The Travel Blog That Wasn’t – Australia part 2 (December 2010)

Once I was back in Sydney after the stint in Canberra, I spent the rest of November and the first couple days of December doing all the stuff that needed to be done – getting the essentials for the apartment, figuring out the best supermarket to shop at, and of course starting to book flights and hotels for the rest of my travels.  Back when I had been only thinking about the trip, but hadn’t actually sat down to figure it out, I had always contemplated hiring a car in Sydney, driving down to Adelaide, and then straight North with major stops in Alice Springs (detouring to Uluru) and Darwin.  Once I actually started looking at the logistics, the costs, and so on, I realised this just wouldn’t be possible in the time that I had or the amount of money I could really afford.  It would’ve required at least a few weeks, and a lot of money.

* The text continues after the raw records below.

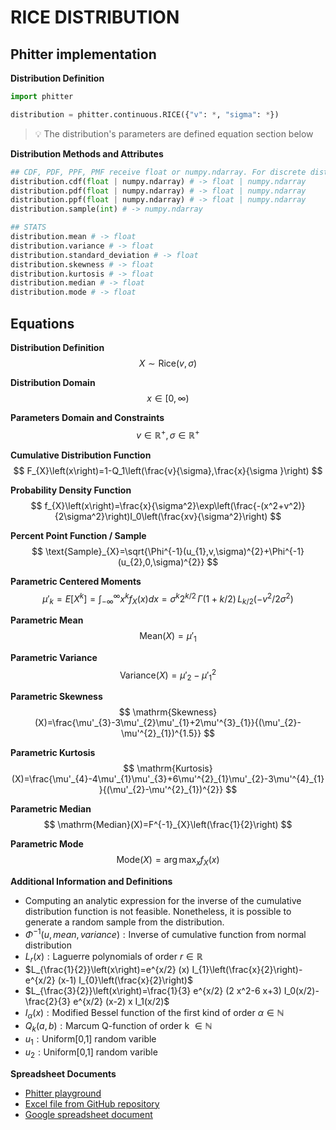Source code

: # RICE DISTRIBUTION

## Phitter implementation

**Distribution Definition**

```python
import phitter

distribution = phitter.continuous.RICE({"v": *, "sigma": *})
```

> 💡 The distribution's parameters are defined equation section below

**Distribution Methods and Attributes**

```python
## CDF, PDF, PPF, PMF receive float or numpy.ndarray. For discrete distributions PMF instead of PDF. Parameters notation are in description of ditribution
distribution.cdf(float | numpy.ndarray) # -> float | numpy.ndarray
distribution.pdf(float | numpy.ndarray) # -> float | numpy.ndarray
distribution.ppf(float | numpy.ndarray) # -> float | numpy.ndarray
distribution.sample(int) # -> numpy.ndarray

## STATS
distribution.mean # -> float
distribution.variance # -> float
distribution.standard_deviation # -> float
distribution.skewness # -> float
distribution.kurtosis # -> float
distribution.median # -> float
distribution.mode # -> float
```

## Equations

**Distribution Definition**
$$ X\sim\mathrm{Rice}\left(v,\sigma\right) $$

**Distribution Domain**
$$ x\in [0,\infty) $$

**Parameters Domain and Constraints**
$$ v\in\mathbb{R}^{+}, \sigma\in\mathbb{R}^{+} $$

**Cumulative Distribution Function**
$$ F_{X}\left(x\right)=1-Q_1\left(\frac{v}{\sigma},\frac{x}{\sigma }\right) $$

**Probability Density Function**
$$ f_{X}\left(x\right)=\frac{x}{\sigma^2}\exp\left(\frac{-(x^2+v^2)}{2\sigma^2}\right)I_0\left(\frac{xv}{\sigma^2}\right) $$

**Percent Point Function / Sample**
$$ \text{Sample}_{X}=\sqrt{\Phi^{-1}(u_{1},v,\sigma)^{2}+\Phi^{-1}(u_{2},0,\sigma)^{2}} $$

**Parametric Centered Moments**
$$ \mu'_{k}=E[X^k]=\int_{-\infty }^{\infty }x^{k}f_{X}\left(x\right)dx=\sigma^k2^{k/2}\,\Gamma(1+k/2)\,L_{k/2}(-v^2/2\sigma^2) $$

**Parametric Mean**
$$ \mathrm{Mean}(X)=\mu'_{1} $$

**Parametric Variance**
$$ \mathrm{Variance}(X)=\mu'_{2}-\mu'^{2}_{1} $$

**Parametric Skewness**
$$ \mathrm{Skewness}(X)=\frac{\mu'_{3}-3\mu'_{2}\mu'_{1}+2\mu'^{3}_{1}}{(\mu'_{2}-\mu'^{2}_{1})^{1.5}} $$

**Parametric Kurtosis**
$$ \mathrm{Kurtosis}(X)=\frac{\mu'_{4}-4\mu'_{1}\mu'_{3}+6\mu'^{2}_{1}\mu'_{2}-3\mu'^{4}_{1}}{(\mu'_{2}-\mu'^{2}_{1})^{2}} $$

**Parametric Median**
$$ \mathrm{Median}(X)=F^{-1}_{X}\left(\frac{1}{2}\right) $$

**Parametric Mode**
$$ \mathrm{Mode}(X)=\arg\max_{x}f_{X}\left(x\right) $$

**Additional Information and Definitions**
- $\text{Computing an analytic expression for the inverse of the cumulative distribution function is not}$
$\text{feasible. Nonetheless, it is possible to generate a random sample from the distribution.}$
- $\Phi^{-1}\left(u,mean,variance\right):\text{Inverse of cumulative function from normal distribution}$
- $L_{r}\left(x\right): \text{Laguerre polynomials of order }r\in\mathbb{R}$
- $L_{\frac{1}{2}}\left(x\right)=e^{x/2} (x) I_{1}\left(\frac{x}{2}\right)-e^{x/2} (x-1) I_{0}\left(\frac{x}{2}\right)$
- $L_{\frac{3}{2}}\left(x\right)=\frac{1}{3} e^{x/2} (2 x^2-6 x+3) I_0(x/2)-\frac{2}{3} e^{x/2} (x-2) x I_1(x/2)$
- $I_{\alpha}\left(x\right): \text{Modified Bessel function of the first kind of order }\alpha\in\mathbb{N}$
- $Q_{k}(a,b): \text{Marcum Q-function of order k }\in\mathbb{N}$
- $u_{1}:\text{Uniform[0,1] random varible}$
- $u_{2}:\text{Uniform[0,1] random varible}$

**Spreadsheet Documents**

-   [Phitter playground](https://phitter.io/distributions/continuous/rice)
-   [Excel file from GitHub repository](https://github.com/phitterio/phitter-files/blob/main/continuous/rice.xlsx)
-   [Google spreadsheet document](https://docs.google.com/spreadsheets/d/1hGVFWbF0w7D0l54t_p0vUId0rO2s61BRdrgslDYTnWc)
    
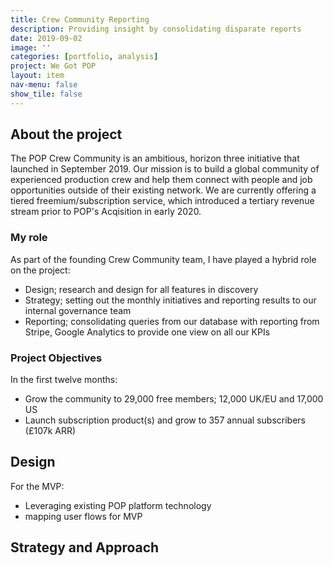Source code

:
 ```yaml
---
title: Crew Community Reporting
description: Providing insight by consolidating disparate reports
date: 2019-09-02
image: ''
categories: [portfolio, analysis]
project: We Got POP
layout: item
nav-menu: false
show_tile: false
---
```


## About the project 
The POP Crew Community is an ambitious, horizon three initiative that launched in September 2019. Our mission is to build a global community of experienced production crew and help them connect with people and job opportunities outside of their existing network. We are currently offering a tiered freemium/subscription service, which introduced a tertiary revenue stream prior to POP's Acqisition in early 2020.

### My role
As part of the founding Crew Community team, I have played a hybrid role on the project: 
* Design; research and design for all features in discovery
* Strategy; setting out the monthly initiatives and reporting results to our internal governance team
* Reporting; consolidating queries from our database with reporting from Stripe, Google Analytics to provide one view on all our KPIs

### Project Objectives
In the first twelve months:
* Grow the community to 29,000 free members; 12,000 UK/EU and 17,000 US
* Launch subscription product(s) and grow to 357 annual subscribers (£107k ARR)

## Design
For the MVP: 
* Leveraging existing POP platform technology
* mapping user flows for MVP


## Strategy and Approach
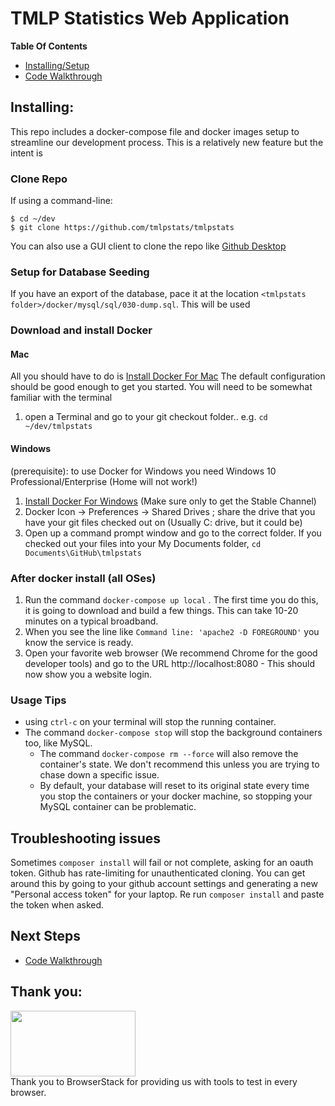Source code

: # TMLP Statistics Web Application

**Table Of Contents**

* [Installing/Setup](#installing)
* [Code Walkthrough](https://github.com/pdarg/tmlpstats/wiki/Walkthrough)

## Installing:
This repo includes a docker-compose file and docker images setup to streamline our development process. This is a relatively new feature but the intent is 

### Clone Repo
If using a command-line:
```
$ cd ~/dev
$ git clone https://github.com/tmlpstats/tmlpstats
```
You can also use a GUI client to clone the repo like [Github Desktop](https://desktop.github.com/)

### Setup for Database Seeding
If you have an export of the database, pace it at the location 
`<tmlpstats folder>/docker/mysql/sql/030-dump.sql`.
This will be used


### Download and install Docker

#### Mac
All you should have to do is [Install Docker For Mac](https://docs.docker.com/docker-for-mac/install/)
The default configuration should be good enough to get you started. You will need to be somewhat familiar with the terminal

1. open a Terminal and go to your git checkout folder.. e.g. `cd ~/dev/tmlpstats`

#### Windows
(prerequisite): to use Docker for Windows you need Windows 10 Professional/Enterprise (Home will not work!)

1. [Install Docker For Windows](https://docs.docker.com/docker-for-windows/install/) (Make sure only to get the Stable Channel)
2. Docker Icon -> Preferences -> Shared Drives ; share the drive that you have your git files checked out on (Usually C: drive, but it could be)
3. Open up a command prompt window and go to the correct folder. If you checked out your files into your My Documents folder, `cd Documents\GitHub\tmlpstats`

### After docker install (all OSes)

1. Run the command `docker-compose up local` . The first time you do this, it is going to download and build a few things. This can take 10-20 minutes on a typical broadband.
2. When you see the line like `Command line: 'apache2 -D FOREGROUND'` you know the service is ready.
3. Open your favorite web browser (We recommend Chrome for the good developer tools) and go to the URL http://localhost:8080 - This should now show you a website login.


### Usage Tips

* using `ctrl-c` on your terminal will stop the running container.
* The command `docker-compose stop` will stop the background containers too, like MySQL.
  * The command `docker-compose rm --force` will also remove the container's state. We don't recommend this unless you are trying to chase down a specific issue.
  * By default, your database will reset to its original state every time you stop the containers or your docker machine, so stopping your MySQL container can be problematic.

## Troubleshooting issues

Sometimes ```composer install``` will fail or not complete, asking for an oauth token. Github has rate-limiting for
unauthenticated cloning. You can get around this by going to your github account settings and generating a new "Personal
access token" for your laptop. Re run ```composer install``` and paste the token when asked. 

## Next Steps

 * [Code Walkthrough](https://github.com/pdarg/tmlpstats/wiki/Walkthrough)

## Thank you:
<!-- The following is added at the request of BrowserStack for providing free use of their tools for opensource projects -->

<img src="https://www.browserstack.com/images/layout/browserstack-logo-600x315.png" width="200" height="105" />
<div>
Thank you to BrowserStack for providing us with tools to test in every browser.
</div>
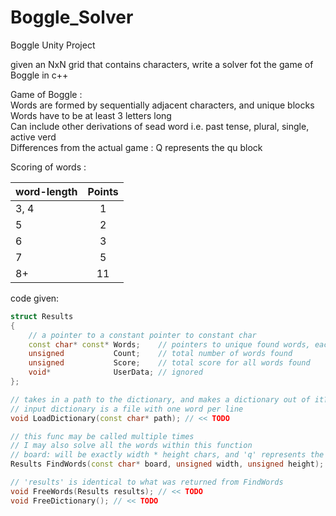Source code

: # Boggle_Solver
Boggle Unity Project

given an NxN grid that contains characters, write a solver fot the game of Boggle in c++

Game of Boggle :  
Words are formed by sequentially adjacent characters, and unique blocks  
Words have to be at least 3 letters long  
Can include other derivations of sead word i.e. past tense, plural, single, active verd  
Differences from the actual game : Q represents the qu block  

Scoring of words :

| word-length | Points |
|-------------|:------:|
| 3, 4        | 1      |
| 5           | 2      |
| 6           | 3      |
| 7           | 5      |
| 8+          | 11     |

code given:  
```c++
struct Results
{
    // a pointer to a constant pointer to constant char
    const char* const* Words;    // pointers to unique found words, each terminated by a non-alpha char
    unsigned           Count;    // total number of words found
    unsigned           Score;    // total score for all words found
    void*              UserData; // ignored
};

// takes in a path to the dictionary, and makes a dictionary out of it?
// input dictionary is a file with one word per line
void LoadDictionary(const char* path); // << TODO

// this func may be called multiple times
// I may also solve all the words within this function
// board: will be exactly width * height chars, and 'q' represents the 'qu' Boggle cube
Results FindWords(const char* board, unsigned width, unsigned height); // << TODO

// 'results' is identical to what was returned from FindWords
void FreeWords(Results results); // << TODO
void FreeDictionary(); // << TODO
```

But I still wanted to do a trip like that, so I compromised.  The new plan was to fly to Darwin (domestic flights in Australia are dirt cheap compared to North American flights), take the Ghan (train) to Alice Springs, and do a bus tour to Uluru (Ayers’ Rock) from there, flying back to Sydney from Alice Springs.

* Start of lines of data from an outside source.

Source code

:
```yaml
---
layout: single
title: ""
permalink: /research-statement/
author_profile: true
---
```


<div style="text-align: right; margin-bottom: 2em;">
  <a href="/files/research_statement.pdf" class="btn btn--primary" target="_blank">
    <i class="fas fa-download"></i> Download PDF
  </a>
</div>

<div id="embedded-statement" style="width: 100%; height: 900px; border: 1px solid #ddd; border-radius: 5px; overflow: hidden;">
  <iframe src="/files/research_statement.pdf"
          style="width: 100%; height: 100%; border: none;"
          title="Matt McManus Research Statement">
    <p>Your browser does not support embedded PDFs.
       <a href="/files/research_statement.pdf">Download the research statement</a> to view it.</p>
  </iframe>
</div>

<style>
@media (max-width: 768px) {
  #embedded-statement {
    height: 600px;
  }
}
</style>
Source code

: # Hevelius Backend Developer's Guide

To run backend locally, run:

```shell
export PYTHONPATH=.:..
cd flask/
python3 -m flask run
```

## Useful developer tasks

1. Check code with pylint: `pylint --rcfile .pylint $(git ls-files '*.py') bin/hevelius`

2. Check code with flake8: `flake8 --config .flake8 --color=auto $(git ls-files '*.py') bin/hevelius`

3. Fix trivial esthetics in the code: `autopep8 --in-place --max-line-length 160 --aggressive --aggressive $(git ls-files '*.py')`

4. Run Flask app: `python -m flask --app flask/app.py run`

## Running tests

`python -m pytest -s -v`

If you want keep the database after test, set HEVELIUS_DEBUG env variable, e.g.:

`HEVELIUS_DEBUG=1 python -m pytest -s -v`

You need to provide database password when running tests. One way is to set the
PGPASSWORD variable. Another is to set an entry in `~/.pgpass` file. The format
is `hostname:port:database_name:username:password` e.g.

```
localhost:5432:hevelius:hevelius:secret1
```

I left for Darwin on December 3, arriving in the early evening.  It was supposedly the beginning of the “wet” season, but the first couple days I spent there showed no sign of it.  It eventually did rain, and rain hard.  All the locals kept warning me it was really hot out (it was consistently in the mid-30s), to drink lots of water, wear sun cream, etc, etc… I don’t think they realised I’m not from the part of Canada that never gets warm temperatures!  I stayed at the Travelodge in Darwin, and got my first taste of Aussie accommodations – always nicer than you expect. Every Travelodge I’ve stayed in before has been, basically, a cheap  motel or hotel with very few services.  This Travelodge was a budget resort (literally – it had a pool with a bar and a fancy restaurant).  A good start to the trip!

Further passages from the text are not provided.